In Game 6 on Saturday night, the Celtics provided an exceptional defensive performance to guard the interior and ensure that easy shots were difficult to come by.
Impressively, we saw the Celtics' commitment to protecting the rim from the opening play of the night. Miami went into a stagger action that saw both screeners slip before making contact, allowing Gabe Vincent to curl toward the top of the perimeter before attacking in a straight-line drive.
Stunts from Marcus Smart and Jayson Tatum ensured there was ample pressure on Vincent’s dominant hand while Jaylen Brown stayed glued to his hips to make his presence felt. The result was a rushed layup that had a little too much sauce on it.
It’s here, in the lanes, where the Celtics can wreak havoc on Miami’s interior scorers. Utilizing length, speed, and defensive IQ, Boston can ensure every foray into the paint is a closely contested one, forcing the Heat into resetting their offense or taking an ill-advised shot.
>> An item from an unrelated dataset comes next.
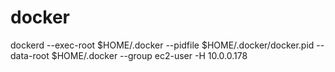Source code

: # docker


dockerd --exec-root $HOME/.docker --pidfile $HOME/.docker/docker.pid --data-root $HOME/.docker --group ec2-user -H 10.0.0.178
As you can see from the above shot chart, the Heat struggled to impose their will, both around the rim and in the long mid-range area. A significant part of Miami’s struggles come down to Boston’s attention to detail.
Rarely did the Celtics nail-help get drawn away from the play. Boston ensured their weakside defender rotated or stunted when someone was beaten off the dribble and made every effort to ensure there was a body to contest the shot if a Heat player got to the rim.
Take the above play, for example. Tatum does a good job of stepping into the lane to take away Butler’s route to the rim. Marcus Smart sinks into the corner to deter the three-point attempt. Gabe Vincent drives baseline to beat Smart’s coverage but is greeted by Derrick White, who goes straight up to challenge the shot.
Three separate offensive opportunities, all three snuffed out by Boston’s connected defense forcing tough shots and making Miami suffer the consequences. According to NBA Stats, the Celtics contested 33 of Miami’s 60 two-point attempts. Yet in truth, when we include the stunts/digs, the rear-view contests, and the pressure from a rotation defender, the Heat probably found easy looks at the rim on only 5-7 occasions.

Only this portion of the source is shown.